今の制度はMLBにしかメリットがなくて、NPBがマイナー化しちゃってる。そんなことでいいの?って思うよ。
今はお客さんも入って儲かってるからいいけど、来年にヤクルトの村上(宗隆)、再来年に巨人の岡本(和真)とどんどんアメリカ行っちゃったら、名前も知らないやつばかりになる。そしたらお客さんが来なくなるんだから今のうちに手を打たなきゃいかん。
――江本さんならどのような対策を?
独立リーグの選手がNPBに支配下でドラフト指名されたら、契約金などの一部を移籍金として独立リーグに支払う必要がある。

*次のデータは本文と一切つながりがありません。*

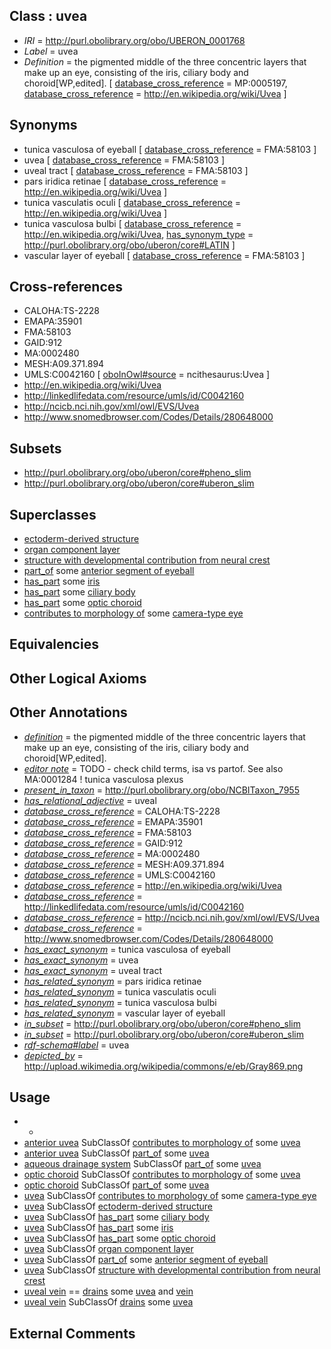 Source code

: 
## Class : uvea

 * *IRI* = http://purl.obolibrary.org/obo/UBERON_0001768
 * *Label* = uvea
 * *Definition* = the pigmented middle of the three concentric layers that make up an eye, consisting of the iris, ciliary body and choroid[WP,edited]. [ [database_cross_reference](../../ef/oboInOwl#hasDbXref.md) = MP:0005197, [database_cross_reference](../../ef/oboInOwl#hasDbXref.md) = http://en.wikipedia.org/wiki/Uvea ]

## Synonyms

 * tunica vasculosa of eyeball [ [database_cross_reference](../../ef/oboInOwl#hasDbXref.md) = FMA:58103 ]
 * uvea [ [database_cross_reference](../../ef/oboInOwl#hasDbXref.md) = FMA:58103 ]
 * uveal tract [ [database_cross_reference](../../ef/oboInOwl#hasDbXref.md) = FMA:58103 ]
 * pars iridica retinae [ [database_cross_reference](../../ef/oboInOwl#hasDbXref.md) = http://en.wikipedia.org/wiki/Uvea ]
 * tunica vasculatis oculi [ [database_cross_reference](../../ef/oboInOwl#hasDbXref.md) = http://en.wikipedia.org/wiki/Uvea ]
 * tunica vasculosa bulbi [ [database_cross_reference](../../ef/oboInOwl#hasDbXref.md) = http://en.wikipedia.org/wiki/Uvea, [has_synonym_type](../../pe/oboInOwl#hasSynonymType.md) = http://purl.obolibrary.org/obo/uberon/core#LATIN ]
 * vascular layer of eyeball [ [database_cross_reference](../../ef/oboInOwl#hasDbXref.md) = FMA:58103 ]

## Cross-references

 * CALOHA:TS-2228
 * EMAPA:35901
 * FMA:58103
 * GAID:912
 * MA:0002480
 * MESH:A09.371.894
 * UMLS:C0042160 [ [oboInOwl#source](../../ce/oboInOwl#source.md) = ncithesaurus:Uvea ]
 * http://en.wikipedia.org/wiki/Uvea
 * http://linkedlifedata.com/resource/umls/id/C0042160
 * http://ncicb.nci.nih.gov/xml/owl/EVS/Uvea
 * http://www.snomedbrowser.com/Codes/Details/280648000

## Subsets

 * http://purl.obolibrary.org/obo/uberon/core#pheno_slim
 * http://purl.obolibrary.org/obo/uberon/core#uberon_slim

## Superclasses

 * [ectoderm-derived structure](../../UBERON/21/UBERON_0004121.md)
 * [organ component layer](../../UBERON/23/UBERON_0004923.md)
 * [structure with developmental contribution from neural crest](../../UBERON/14/UBERON_0010314.md)
 * [part_of](../../BFO/50/BFO_0000050.md) some [anterior segment of eyeball](../../UBERON/01/UBERON_0001801.md)
 * [has_part](../../BFO/51/BFO_0000051.md) some [iris](../../UBERON/69/UBERON_0001769.md)
 * [has_part](../../BFO/51/BFO_0000051.md) some [ciliary body](../../UBERON/75/UBERON_0001775.md)
 * [has_part](../../BFO/51/BFO_0000051.md) some [optic choroid](../../UBERON/76/UBERON_0001776.md)
 * [contributes to morphology of](../../RO/33/RO_0002433.md) some [camera-type eye](../../UBERON/19/UBERON_0000019.md)

## Equivalencies


## Other Logical Axioms


## Other Annotations

 * *[definition](../../IAO/15/IAO_0000115.md)* = the pigmented middle of the three concentric layers that make up an eye, consisting of the iris, ciliary body and choroid[WP,edited].
 * *[editor note](../../IAO/16/IAO_0000116.md)* = TODO - check child terms, isa vs partof. See also MA:0001284 ! tunica vasculosa plexus
 * *[present_in_taxon](../../RO/75/RO_0002175.md)* = http://purl.obolibrary.org/obo/NCBITaxon_7955
 * *[has_relational_adjective](../../UBPROP/07/UBPROP_0000007.md)* = uveal
 * *[database_cross_reference](../../ef/oboInOwl#hasDbXref.md)* = CALOHA:TS-2228
 * *[database_cross_reference](../../ef/oboInOwl#hasDbXref.md)* = EMAPA:35901
 * *[database_cross_reference](../../ef/oboInOwl#hasDbXref.md)* = FMA:58103
 * *[database_cross_reference](../../ef/oboInOwl#hasDbXref.md)* = GAID:912
 * *[database_cross_reference](../../ef/oboInOwl#hasDbXref.md)* = MA:0002480
 * *[database_cross_reference](../../ef/oboInOwl#hasDbXref.md)* = MESH:A09.371.894
 * *[database_cross_reference](../../ef/oboInOwl#hasDbXref.md)* = UMLS:C0042160
 * *[database_cross_reference](../../ef/oboInOwl#hasDbXref.md)* = http://en.wikipedia.org/wiki/Uvea
 * *[database_cross_reference](../../ef/oboInOwl#hasDbXref.md)* = http://linkedlifedata.com/resource/umls/id/C0042160
 * *[database_cross_reference](../../ef/oboInOwl#hasDbXref.md)* = http://ncicb.nci.nih.gov/xml/owl/EVS/Uvea
 * *[database_cross_reference](../../ef/oboInOwl#hasDbXref.md)* = http://www.snomedbrowser.com/Codes/Details/280648000
 * *[has_exact_synonym](../../ym/oboInOwl#hasExactSynonym.md)* = tunica vasculosa of eyeball
 * *[has_exact_synonym](../../ym/oboInOwl#hasExactSynonym.md)* = uvea
 * *[has_exact_synonym](../../ym/oboInOwl#hasExactSynonym.md)* = uveal tract
 * *[has_related_synonym](../../ym/oboInOwl#hasRelatedSynonym.md)* = pars iridica retinae
 * *[has_related_synonym](../../ym/oboInOwl#hasRelatedSynonym.md)* = tunica vasculatis oculi
 * *[has_related_synonym](../../ym/oboInOwl#hasRelatedSynonym.md)* = tunica vasculosa bulbi
 * *[has_related_synonym](../../ym/oboInOwl#hasRelatedSynonym.md)* = vascular layer of eyeball
 * *[in_subset](../../et/oboInOwl#inSubset.md)* = http://purl.obolibrary.org/obo/uberon/core#pheno_slim
 * *[in_subset](../../et/oboInOwl#inSubset.md)* = http://purl.obolibrary.org/obo/uberon/core#uberon_slim
 * *[rdf-schema#label](../../el/rdf-schema#label.md)* = uvea
 * *[depicted_by](../../depicted/by/depicted_by.md)* = http://upload.wikimedia.org/wikipedia/commons/e/eb/Gray869.png

## Usage

 * -
 * [anterior uvea](../../UBERON/92/UBERON_0011892.md) SubClassOf [contributes to morphology of](../../RO/33/RO_0002433.md) some [uvea](../../UBERON/68/UBERON_0001768.md)
 * [anterior uvea](../../UBERON/92/UBERON_0011892.md) SubClassOf [part_of](../../BFO/50/BFO_0000050.md) some [uvea](../../UBERON/68/UBERON_0001768.md)
 * [aqueous drainage system](../../UBERON/56/UBERON_0003956.md) SubClassOf [part_of](../../BFO/50/BFO_0000050.md) some [uvea](../../UBERON/68/UBERON_0001768.md)
 * [optic choroid](../../UBERON/76/UBERON_0001776.md) SubClassOf [contributes to morphology of](../../RO/33/RO_0002433.md) some [uvea](../../UBERON/68/UBERON_0001768.md)
 * [optic choroid](../../UBERON/76/UBERON_0001776.md) SubClassOf [part_of](../../BFO/50/BFO_0000050.md) some [uvea](../../UBERON/68/UBERON_0001768.md)
 * [uvea](../../UBERON/68/UBERON_0001768.md) SubClassOf [contributes to morphology of](../../RO/33/RO_0002433.md) some [camera-type eye](../../UBERON/19/UBERON_0000019.md)
 * [uvea](../../UBERON/68/UBERON_0001768.md) SubClassOf [ectoderm-derived structure](../../UBERON/21/UBERON_0004121.md)
 * [uvea](../../UBERON/68/UBERON_0001768.md) SubClassOf [has_part](../../BFO/51/BFO_0000051.md) some [ciliary body](../../UBERON/75/UBERON_0001775.md)
 * [uvea](../../UBERON/68/UBERON_0001768.md) SubClassOf [has_part](../../BFO/51/BFO_0000051.md) some [iris](../../UBERON/69/UBERON_0001769.md)
 * [uvea](../../UBERON/68/UBERON_0001768.md) SubClassOf [has_part](../../BFO/51/BFO_0000051.md) some [optic choroid](../../UBERON/76/UBERON_0001776.md)
 * [uvea](../../UBERON/68/UBERON_0001768.md) SubClassOf [organ component layer](../../UBERON/23/UBERON_0004923.md)
 * [uvea](../../UBERON/68/UBERON_0001768.md) SubClassOf [part_of](../../BFO/50/BFO_0000050.md) some [anterior segment of eyeball](../../UBERON/01/UBERON_0001801.md)
 * [uvea](../../UBERON/68/UBERON_0001768.md) SubClassOf [structure with developmental contribution from neural crest](../../UBERON/14/UBERON_0010314.md)
 * [uveal vein](../../UBERON/46/UBERON_0035546.md) == [drains](../../RO/79/RO_0002179.md) some [uvea](../../UBERON/68/UBERON_0001768.md) and [vein](../../UBERON/38/UBERON_0001638.md)
 * [uveal vein](../../UBERON/46/UBERON_0035546.md) SubClassOf [drains](../../RO/79/RO_0002179.md) some [uvea](../../UBERON/68/UBERON_0001768.md)

## External Comments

ポスティングも譲渡金を球団だけでなくポスティング基金としてコミッショナーに入れて、それを少年野球なりお金のない野球界に分配する……というのが私のひとつの案。まあアメリカ側が嫌がる可能性があるけどね。
――さすが元政治家です。
こういうことを考えられる俺がコミッショナーをやるしかないよ(笑)。
―― 一方で野球のルールに関しては改革が続きます。変わりゆく野球について思うことは?

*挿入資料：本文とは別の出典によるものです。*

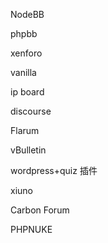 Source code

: NodeBB

phpbb

xenforo

vanilla

ip board

discourse

Flarum

vBulletin

wordpress+quiz 插件

xiuno

Carbon Forum

PHPNUKE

俺のまわりもみんな「時代だから……」って言っていて、そのとおりだしそれだけの話だね。
ただ、ルールの変更もそうだし、投球数とか選手へ過保護に扱いすぎて、成績のいい人が出てこなくなる。そうすると、選手全員の目標が低くなるよね。なのに給料だけは上がって、そのへんのギャップには違和感があるよ。